The UK Metropolitan Police (Met) have arrested two 17-year-old boys in connection with the major ransomware attack that compromised the data of thousands of children at the Kido nursery chain.
The arrests, on suspicion of computer misuse and blackmail, took place on Tuesday, October 7, 2025, in Bishop’s Stortford, Hertfordshire. The operation was carried out by officers from the Met’s specialist Cyber Crime Unit.
Details of the Extortion Campaign
The ongoing police investigation was launched on September 25 after the ransomware group, Radiant, claimed to have stolen sensitive data on approximately 8,000 young children and their families.
The scope of the breach was alarming as the stolen information included names, home addresses, photographs, contact details for parents and carers, and critically, confidential medical records and safeguarding notes. Hackers reportedly gained access to the data through Famly, a third-party software service widely used by the nursery group.
Radiant employed extreme tactics to extort the company. They demanded a ransom of approximately £600,000 in Bitcoin, called parents directly to pressure the nursery into paying, and posted some children’s photos on the dark web.
However, the group faced massive backlash, including criticism from within the cybercriminal community, which resulted in a swift retreat. In a highly unusual turn, Radiant first blurred the images and then claimed to have deleted all the stolen files on October 2. One cybercriminal was quoted by the BBC as stating, “All child data is now being deleted. No more remains, and this can comfort parents.”
Police and Nursery Responses
Following the arrests, Will Lyne, the Met’s Head of Economic and Cybercrime, issued a statement reassuring the community that the force is taking the matter “extremely seriously” and working to bring those responsible to justice.
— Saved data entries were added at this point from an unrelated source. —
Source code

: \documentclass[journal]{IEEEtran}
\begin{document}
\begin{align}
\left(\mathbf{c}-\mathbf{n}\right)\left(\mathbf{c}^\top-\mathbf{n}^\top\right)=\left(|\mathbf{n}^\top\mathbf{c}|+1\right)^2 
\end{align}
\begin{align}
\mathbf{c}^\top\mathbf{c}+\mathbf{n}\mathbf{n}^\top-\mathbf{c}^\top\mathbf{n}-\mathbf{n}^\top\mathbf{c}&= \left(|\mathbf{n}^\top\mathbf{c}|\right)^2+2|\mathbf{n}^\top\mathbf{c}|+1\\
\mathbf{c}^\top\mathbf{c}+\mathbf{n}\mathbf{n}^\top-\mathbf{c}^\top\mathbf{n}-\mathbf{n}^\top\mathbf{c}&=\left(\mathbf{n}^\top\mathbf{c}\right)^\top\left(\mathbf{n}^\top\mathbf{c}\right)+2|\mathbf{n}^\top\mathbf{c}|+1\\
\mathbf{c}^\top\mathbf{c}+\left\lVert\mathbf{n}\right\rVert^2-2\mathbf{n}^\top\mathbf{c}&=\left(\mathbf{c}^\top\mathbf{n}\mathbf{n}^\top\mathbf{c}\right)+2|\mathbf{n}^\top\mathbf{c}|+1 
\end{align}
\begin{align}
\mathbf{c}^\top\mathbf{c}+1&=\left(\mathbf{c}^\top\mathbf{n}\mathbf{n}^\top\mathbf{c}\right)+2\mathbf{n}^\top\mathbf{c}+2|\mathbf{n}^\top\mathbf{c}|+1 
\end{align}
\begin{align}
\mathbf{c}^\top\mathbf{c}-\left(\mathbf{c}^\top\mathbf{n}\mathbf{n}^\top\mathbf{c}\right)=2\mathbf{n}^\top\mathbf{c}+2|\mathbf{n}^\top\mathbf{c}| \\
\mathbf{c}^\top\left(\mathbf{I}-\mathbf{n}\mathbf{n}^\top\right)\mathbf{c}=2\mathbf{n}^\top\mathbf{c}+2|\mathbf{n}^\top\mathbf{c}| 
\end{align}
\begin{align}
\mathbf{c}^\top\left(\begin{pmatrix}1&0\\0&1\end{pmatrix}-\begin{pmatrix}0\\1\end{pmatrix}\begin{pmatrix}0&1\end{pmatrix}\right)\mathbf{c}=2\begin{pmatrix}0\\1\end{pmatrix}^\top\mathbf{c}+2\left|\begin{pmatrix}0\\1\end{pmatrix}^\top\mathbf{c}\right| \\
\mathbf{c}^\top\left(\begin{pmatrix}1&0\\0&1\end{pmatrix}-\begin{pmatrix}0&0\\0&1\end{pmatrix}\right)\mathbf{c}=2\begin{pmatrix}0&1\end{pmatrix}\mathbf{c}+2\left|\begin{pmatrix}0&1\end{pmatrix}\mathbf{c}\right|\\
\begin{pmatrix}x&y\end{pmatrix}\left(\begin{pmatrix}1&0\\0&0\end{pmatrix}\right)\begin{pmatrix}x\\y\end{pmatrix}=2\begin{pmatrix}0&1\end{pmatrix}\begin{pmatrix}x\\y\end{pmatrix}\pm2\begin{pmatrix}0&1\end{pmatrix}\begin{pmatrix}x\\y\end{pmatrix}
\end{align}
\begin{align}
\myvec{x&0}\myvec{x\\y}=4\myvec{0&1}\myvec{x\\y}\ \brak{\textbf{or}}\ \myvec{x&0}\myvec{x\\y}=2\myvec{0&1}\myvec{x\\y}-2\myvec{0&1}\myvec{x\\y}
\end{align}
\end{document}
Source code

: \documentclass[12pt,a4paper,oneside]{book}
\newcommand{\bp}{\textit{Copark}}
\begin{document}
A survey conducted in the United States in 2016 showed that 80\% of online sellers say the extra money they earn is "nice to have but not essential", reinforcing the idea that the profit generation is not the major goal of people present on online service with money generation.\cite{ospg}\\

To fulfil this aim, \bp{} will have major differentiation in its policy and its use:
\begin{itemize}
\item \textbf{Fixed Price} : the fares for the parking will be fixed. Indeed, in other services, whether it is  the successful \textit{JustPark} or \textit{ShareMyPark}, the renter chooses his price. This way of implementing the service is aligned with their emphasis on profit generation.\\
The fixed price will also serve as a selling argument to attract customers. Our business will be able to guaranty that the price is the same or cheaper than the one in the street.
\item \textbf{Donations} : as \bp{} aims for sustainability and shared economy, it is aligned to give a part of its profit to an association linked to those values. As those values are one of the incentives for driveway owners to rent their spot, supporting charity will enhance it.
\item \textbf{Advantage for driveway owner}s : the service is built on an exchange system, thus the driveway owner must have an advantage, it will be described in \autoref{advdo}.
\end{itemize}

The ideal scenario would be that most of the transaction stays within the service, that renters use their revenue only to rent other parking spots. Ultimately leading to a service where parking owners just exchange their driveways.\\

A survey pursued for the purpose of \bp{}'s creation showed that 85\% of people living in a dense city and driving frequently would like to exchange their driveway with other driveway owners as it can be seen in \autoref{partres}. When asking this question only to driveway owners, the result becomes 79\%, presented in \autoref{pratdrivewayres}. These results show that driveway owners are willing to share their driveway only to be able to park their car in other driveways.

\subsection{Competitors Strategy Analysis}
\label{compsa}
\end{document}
The Kido nursery group also released a statement welcoming the police action. A Kido spokesperson stated: “We welcome this swift action from the Met and recognise this is an important milestone in the process of bringing those responsible to justice.”
The two boys remain in custody for questioning as the investigation is ongoing.
Education Sector’s Growing Vulnerability
The Kido incident shows just how serious the cyber crisis is for the education sector, which is frequently held back by limited IT funding, making schools and nurseries prime targets for ransomware.
Cybersecurity firms AtlastVPN and Sophos’ June 2023 investigation, reported by Hackread, revealed that 80% of lower education providers were hit by ransomware in one year. Recent findings by Forcepoint’s X-Lab have warned of campaigns using the Remcos (RAT) Remote Access Trojan (RAT), delivered via deceptive phishing emails sent from compromised small business or school accounts to appear trustworthy.
The Kido attack, where children’s data was used for extortion, represents an “absolute new low” in cybercrime, claimed cybersecurity firm Check Point, showing that protecting student data is no longer an IT task but a critical safety and security priority.